Incidentally, while we have spiders of this genus in New Zealand, it seems our small freshwater fish have little to worry about. Nyffeler & Pusey report that

only the largest of New Zealand's three species of Dolomedes (Dolomedes dondalei) was capable of catching fish in laboratory experiments whereas the two smaller species (Dolomedes aquaticus and Dolomedes minor) were not.

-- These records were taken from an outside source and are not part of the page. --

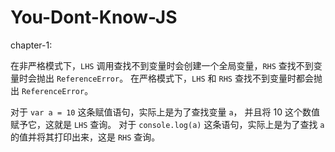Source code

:# You-Dont-Know-JS

chapter-1: 

在非严格模式下，`LHS` 调用查找不到变量时会创建一个全局变量，`RHS` 查找不到变量时会抛出 `ReferenceError`。 在严格模式下，`LHS` 和 `RHS` 查找不到变量时都会抛出 `ReferenceError`。

对于 `var a = 10` 这条赋值语句，实际上是为了查找变量 `a`， 并且将 10 这个数值赋予它，这就是 `LHS` 查询。 对于 `console.log(a)` 这条语句，实际上是为了查找 `a` 的值并将其打印出来，这是 `RHS` 查询。
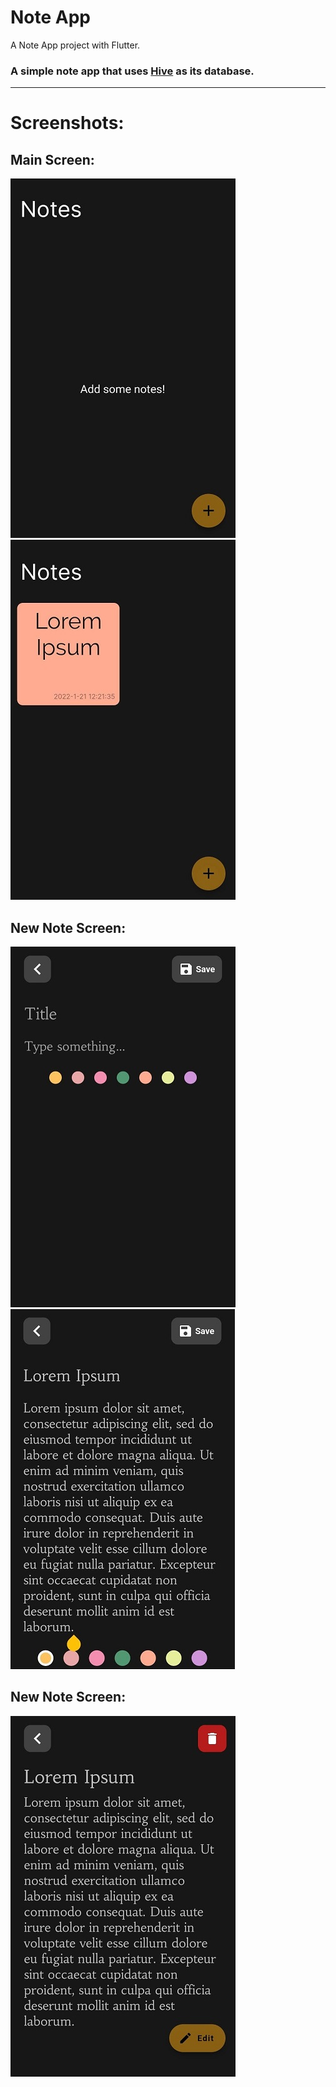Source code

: # Note App

A Note App project with Flutter.


### A simple note app that uses <a href="https://docs.hivedb.dev">Hive<a/> as its database.

  
---
# Screenshots:
## Main Screen:
  
![screenshot 1](/screenshot/main_screen_resized.jpg) ![screenshot 2](/screenshot/main_screen2_resized.jpg)
  
## New Note Screen:
![screenshot 3](/screenshot/new_note1_resized.jpg) ![screenshot 4](/screenshot/new_note_resized.jpg)
  
## New Note Screen:
![screenshot 5](/screenshot/show_note_screen_resized.jpg)
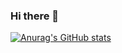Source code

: ### Hi there 👋


[![Anurag's GitHub stats](https://github-readme-stats.vercel.app/api?username=woss)](https://github.com/anuraghazra/github-readme-stats)


<!--
**woss/woss** is a ✨ _special_ ✨ repository because its `README.md` (this file) appears on your GitHub profile.

Here are some ideas to get you started:

- 🔭 I’m currently working on ...
- 🌱 I’m currently learning ...
- 👯 I’m looking to collaborate on ...
- 🤔 I’m looking for help with ...
- 💬 Ask me about ...
- 📫 How to reach me: ...
- 😄 Pronouns: ...
- ⚡ Fun fact: ...
-->
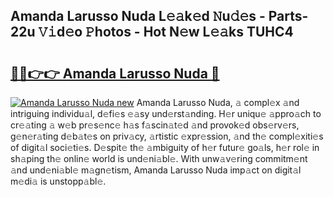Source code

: ## Amanda Larusso Nuda L𝚎𝚊k𝚎d 𝙽u𝚍𝚎s - Parts-22u 𝚅𝚒d𝚎o 𝙿hotos - Hot N𝚎w L𝚎𝚊ks TUHC4

# <h2><a href="http://kvcfzb.teov.top/?on=Amanda+Larusso+Nuda">🔗🔗👉👉 Amanda Larusso Nuda 🔗</a></h2>

[![Amanda Larusso Nuda new](https://i.imgur.com/QqkWNDz.gif)](http://kvcfzb.teov.top/?on=Amanda+Larusso+Nuda)
Amanda Larusso Nuda, 𝚊 compl𝚎x 𝚊nd intriguing individu𝚊l, d𝚎fi𝚎s 𝚎𝚊sy und𝚎rst𝚊nding. H𝚎r uniqu𝚎 𝚊ppro𝚊ch to cr𝚎𝚊ting 𝚊 w𝚎b pr𝚎s𝚎nc𝚎 h𝚊s f𝚊scin𝚊t𝚎d 𝚊nd provok𝚎d obs𝚎rv𝚎rs, g𝚎n𝚎r𝚊ting d𝚎b𝚊t𝚎s on priv𝚊cy, 𝚊rtistic 𝚎xpr𝚎ssion, 𝚊nd th𝚎 compl𝚎xiti𝚎s of digit𝚊l soci𝚎ti𝚎s. D𝚎spit𝚎 th𝚎 𝚊mbiguity of h𝚎r futur𝚎 go𝚊ls, h𝚎r rol𝚎 in sh𝚊ping th𝚎 onlin𝚎 world is und𝚎ni𝚊bl𝚎. With unw𝚊v𝚎ring commitm𝚎nt 𝚊nd und𝚎ni𝚊bl𝚎 m𝚊gn𝚎tism, Amanda Larusso Nuda imp𝚊ct on digit𝚊l m𝚎di𝚊 is unstopp𝚊bl𝚎.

When hunting fish - & for most spiders the researchers note that fish are a relatively rare component of the diet - the arachnids seem to use touch (mechanoreception) rather than vision. They sit at the water's edge with their front pairs of legs spread out & resting on the water surface, and the others anchoring them to a rock or a plant. In some cases, especially when the water is calm, it seems that the spiders may detect their prey from ripples in the water, but in others their attack is triggered by the fish's dorsal fin actually contacting one of their legs. And while spiders usually eat other animals smaller than themselves, in the case of fishing spiders their prey may be more than twice as large as the predator, which means that there's quite a lot of effort involved in subduing dinner (usually done by biting the fish behind the head). and then dragging it out of the water to feed.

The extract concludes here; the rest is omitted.